- _Provided entries_:
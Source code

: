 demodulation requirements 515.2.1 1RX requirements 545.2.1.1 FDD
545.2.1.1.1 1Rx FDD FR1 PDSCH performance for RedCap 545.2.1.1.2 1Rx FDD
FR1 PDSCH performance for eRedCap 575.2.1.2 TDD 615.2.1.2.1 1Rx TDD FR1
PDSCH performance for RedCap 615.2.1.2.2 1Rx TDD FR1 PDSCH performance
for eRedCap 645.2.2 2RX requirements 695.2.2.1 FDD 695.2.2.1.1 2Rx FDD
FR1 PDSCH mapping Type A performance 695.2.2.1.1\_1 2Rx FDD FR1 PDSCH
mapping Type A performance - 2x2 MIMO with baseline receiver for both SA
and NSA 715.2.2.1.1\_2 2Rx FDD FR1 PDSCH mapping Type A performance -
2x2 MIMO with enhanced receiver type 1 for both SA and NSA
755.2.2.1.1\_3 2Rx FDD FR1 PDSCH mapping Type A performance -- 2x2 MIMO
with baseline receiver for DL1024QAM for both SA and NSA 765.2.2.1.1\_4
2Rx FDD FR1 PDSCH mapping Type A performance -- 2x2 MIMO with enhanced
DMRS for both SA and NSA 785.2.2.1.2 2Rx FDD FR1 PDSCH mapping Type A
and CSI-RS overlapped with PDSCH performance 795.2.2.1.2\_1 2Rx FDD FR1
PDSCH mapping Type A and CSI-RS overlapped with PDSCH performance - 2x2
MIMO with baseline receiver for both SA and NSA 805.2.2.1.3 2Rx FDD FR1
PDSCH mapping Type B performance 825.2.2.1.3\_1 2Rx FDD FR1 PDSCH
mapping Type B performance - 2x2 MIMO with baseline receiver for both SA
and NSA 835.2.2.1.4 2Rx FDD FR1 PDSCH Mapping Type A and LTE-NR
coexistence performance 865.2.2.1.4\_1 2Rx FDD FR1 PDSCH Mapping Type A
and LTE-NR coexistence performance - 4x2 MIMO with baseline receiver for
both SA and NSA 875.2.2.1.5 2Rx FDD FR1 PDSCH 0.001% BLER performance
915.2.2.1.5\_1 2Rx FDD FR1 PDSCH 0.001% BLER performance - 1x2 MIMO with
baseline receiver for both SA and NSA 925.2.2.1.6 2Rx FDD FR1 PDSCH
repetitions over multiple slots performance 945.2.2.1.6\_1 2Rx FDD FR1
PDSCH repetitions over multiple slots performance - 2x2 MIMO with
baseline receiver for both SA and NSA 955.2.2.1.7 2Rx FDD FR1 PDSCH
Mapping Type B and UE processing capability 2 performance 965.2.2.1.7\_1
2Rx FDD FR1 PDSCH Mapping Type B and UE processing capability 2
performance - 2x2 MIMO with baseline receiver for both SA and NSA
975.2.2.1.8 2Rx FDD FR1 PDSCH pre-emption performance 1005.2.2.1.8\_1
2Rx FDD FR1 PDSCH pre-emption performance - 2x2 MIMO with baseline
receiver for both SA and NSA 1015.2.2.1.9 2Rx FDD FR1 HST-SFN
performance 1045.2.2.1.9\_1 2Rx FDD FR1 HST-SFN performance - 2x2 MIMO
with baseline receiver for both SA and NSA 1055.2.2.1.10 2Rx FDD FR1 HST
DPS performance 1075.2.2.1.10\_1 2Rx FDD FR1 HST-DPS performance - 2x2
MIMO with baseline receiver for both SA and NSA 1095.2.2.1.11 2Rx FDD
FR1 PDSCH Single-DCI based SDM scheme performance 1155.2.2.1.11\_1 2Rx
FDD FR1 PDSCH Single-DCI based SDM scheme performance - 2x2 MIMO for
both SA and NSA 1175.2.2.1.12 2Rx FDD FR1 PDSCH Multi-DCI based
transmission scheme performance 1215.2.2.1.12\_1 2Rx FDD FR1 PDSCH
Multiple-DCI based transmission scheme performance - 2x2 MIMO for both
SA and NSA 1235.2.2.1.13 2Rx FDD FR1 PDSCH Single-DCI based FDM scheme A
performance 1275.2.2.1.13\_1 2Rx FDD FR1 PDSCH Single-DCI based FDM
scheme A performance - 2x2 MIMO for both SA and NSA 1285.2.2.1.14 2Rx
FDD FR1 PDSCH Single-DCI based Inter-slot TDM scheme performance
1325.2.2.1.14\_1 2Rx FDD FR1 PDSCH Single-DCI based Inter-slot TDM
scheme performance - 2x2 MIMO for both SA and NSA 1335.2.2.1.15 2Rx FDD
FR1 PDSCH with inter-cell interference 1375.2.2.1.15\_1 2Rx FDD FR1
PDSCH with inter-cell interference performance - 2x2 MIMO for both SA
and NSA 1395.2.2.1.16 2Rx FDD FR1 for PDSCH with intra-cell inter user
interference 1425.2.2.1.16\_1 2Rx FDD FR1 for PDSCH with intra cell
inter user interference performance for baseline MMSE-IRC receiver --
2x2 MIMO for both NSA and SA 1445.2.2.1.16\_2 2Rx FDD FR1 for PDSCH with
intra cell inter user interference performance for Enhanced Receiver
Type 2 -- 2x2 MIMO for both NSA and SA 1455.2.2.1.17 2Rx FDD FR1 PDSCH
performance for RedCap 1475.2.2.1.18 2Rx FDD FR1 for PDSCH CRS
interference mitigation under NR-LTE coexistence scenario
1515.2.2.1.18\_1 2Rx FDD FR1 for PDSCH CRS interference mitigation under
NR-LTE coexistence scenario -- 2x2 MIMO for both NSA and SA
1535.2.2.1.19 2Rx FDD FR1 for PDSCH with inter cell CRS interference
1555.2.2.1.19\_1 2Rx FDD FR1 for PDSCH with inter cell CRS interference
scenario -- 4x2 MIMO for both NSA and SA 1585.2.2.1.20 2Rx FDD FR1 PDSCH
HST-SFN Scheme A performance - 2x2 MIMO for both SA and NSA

- _Exercise directions_:
Check each line of the listing for "capability", and copy the ones that hold it.

- _Reply_:
Mapping Type B and UE processing capability 2 performance 965.2.2.1.7\_1
2Rx FDD FR1 PDSCH Mapping Type B and UE processing capability 2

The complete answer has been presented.